┏━━

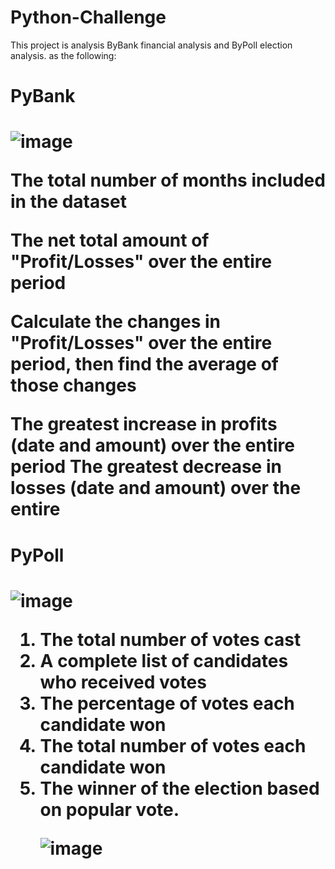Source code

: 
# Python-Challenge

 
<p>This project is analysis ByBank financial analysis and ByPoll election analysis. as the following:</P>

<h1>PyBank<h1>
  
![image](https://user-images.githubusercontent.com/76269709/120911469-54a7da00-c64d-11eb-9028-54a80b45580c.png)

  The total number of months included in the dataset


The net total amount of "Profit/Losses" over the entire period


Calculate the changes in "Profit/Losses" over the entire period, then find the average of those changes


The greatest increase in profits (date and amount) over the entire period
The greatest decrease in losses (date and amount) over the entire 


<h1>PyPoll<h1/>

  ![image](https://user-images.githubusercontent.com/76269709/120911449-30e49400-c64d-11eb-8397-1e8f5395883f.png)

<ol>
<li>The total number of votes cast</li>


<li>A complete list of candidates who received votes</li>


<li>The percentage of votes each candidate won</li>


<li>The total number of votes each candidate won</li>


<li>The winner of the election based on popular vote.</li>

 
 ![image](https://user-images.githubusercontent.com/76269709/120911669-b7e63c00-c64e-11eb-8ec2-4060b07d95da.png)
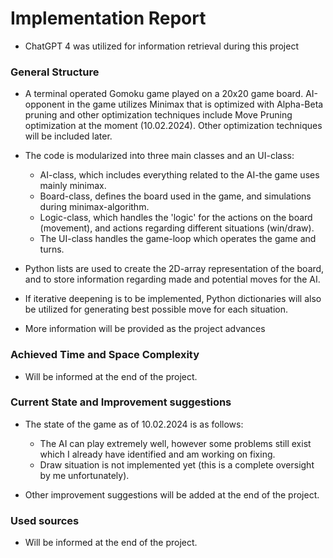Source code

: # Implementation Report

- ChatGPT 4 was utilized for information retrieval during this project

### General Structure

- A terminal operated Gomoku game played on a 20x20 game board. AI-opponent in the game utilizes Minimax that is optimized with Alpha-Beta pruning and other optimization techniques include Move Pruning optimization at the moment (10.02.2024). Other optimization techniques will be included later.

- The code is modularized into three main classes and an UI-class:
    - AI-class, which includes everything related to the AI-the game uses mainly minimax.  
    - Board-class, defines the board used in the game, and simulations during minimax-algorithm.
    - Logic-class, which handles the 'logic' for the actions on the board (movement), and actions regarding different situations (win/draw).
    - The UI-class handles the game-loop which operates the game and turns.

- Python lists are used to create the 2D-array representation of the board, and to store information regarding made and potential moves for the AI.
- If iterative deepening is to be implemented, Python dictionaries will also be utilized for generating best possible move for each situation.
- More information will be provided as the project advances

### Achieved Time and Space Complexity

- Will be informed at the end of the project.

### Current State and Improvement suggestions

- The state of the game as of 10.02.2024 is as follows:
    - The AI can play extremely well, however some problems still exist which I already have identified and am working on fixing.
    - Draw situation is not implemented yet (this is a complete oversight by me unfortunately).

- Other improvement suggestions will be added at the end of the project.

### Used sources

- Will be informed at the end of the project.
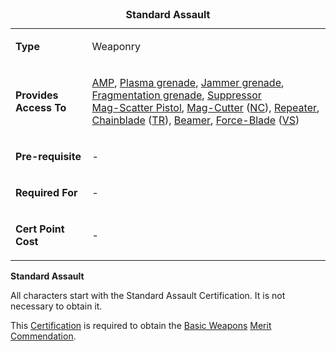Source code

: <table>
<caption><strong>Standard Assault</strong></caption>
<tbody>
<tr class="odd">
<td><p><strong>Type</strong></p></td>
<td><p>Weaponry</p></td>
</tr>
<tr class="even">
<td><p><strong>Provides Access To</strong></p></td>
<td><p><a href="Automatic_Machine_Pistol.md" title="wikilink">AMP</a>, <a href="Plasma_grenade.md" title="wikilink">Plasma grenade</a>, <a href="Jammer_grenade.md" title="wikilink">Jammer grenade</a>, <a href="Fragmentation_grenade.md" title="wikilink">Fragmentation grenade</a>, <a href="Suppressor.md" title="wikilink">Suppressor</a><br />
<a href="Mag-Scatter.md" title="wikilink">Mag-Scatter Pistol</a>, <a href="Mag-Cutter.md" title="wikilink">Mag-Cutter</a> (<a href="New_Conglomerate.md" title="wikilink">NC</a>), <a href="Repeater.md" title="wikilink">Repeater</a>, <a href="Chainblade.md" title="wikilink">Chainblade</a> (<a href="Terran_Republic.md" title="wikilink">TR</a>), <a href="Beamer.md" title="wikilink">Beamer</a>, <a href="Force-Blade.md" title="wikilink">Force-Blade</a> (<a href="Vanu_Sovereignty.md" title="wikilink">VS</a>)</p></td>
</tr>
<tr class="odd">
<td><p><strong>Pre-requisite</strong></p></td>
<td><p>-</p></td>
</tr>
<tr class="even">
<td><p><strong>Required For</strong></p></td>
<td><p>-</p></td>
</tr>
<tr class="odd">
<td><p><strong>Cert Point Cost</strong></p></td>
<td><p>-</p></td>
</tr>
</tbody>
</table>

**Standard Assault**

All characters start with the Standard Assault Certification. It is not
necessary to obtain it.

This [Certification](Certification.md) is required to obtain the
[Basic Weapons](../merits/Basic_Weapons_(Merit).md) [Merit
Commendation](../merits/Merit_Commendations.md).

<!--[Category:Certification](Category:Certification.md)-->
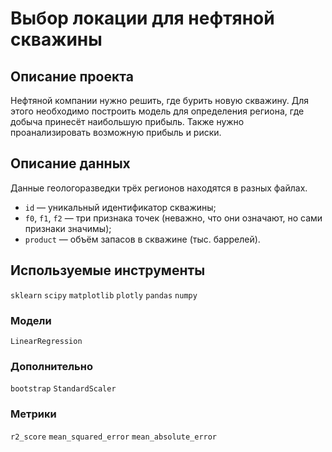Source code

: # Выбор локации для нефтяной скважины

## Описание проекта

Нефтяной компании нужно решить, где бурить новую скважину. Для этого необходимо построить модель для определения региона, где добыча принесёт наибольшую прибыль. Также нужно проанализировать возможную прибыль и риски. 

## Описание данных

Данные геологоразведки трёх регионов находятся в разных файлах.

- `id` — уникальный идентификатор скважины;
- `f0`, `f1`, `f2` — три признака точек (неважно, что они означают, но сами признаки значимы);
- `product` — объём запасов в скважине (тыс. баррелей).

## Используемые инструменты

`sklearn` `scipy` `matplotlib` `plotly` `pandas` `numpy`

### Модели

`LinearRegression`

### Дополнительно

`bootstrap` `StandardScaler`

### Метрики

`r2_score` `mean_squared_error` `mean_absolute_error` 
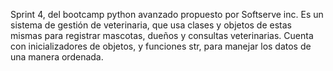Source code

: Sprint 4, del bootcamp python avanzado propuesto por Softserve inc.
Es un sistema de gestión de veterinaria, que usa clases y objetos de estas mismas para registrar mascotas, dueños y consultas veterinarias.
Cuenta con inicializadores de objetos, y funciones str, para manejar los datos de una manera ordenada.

┗━━

▸ What you need to do
Wherever the line holding "# Implementation Report" falls in the entries above, copy exactly from it through the line holding "### General Structure", inclusive, and add nothing.

▸ Completed exercise
: # Implementation Report

- ChatGPT 4 was utilized for information retrieval during this project

### General Structure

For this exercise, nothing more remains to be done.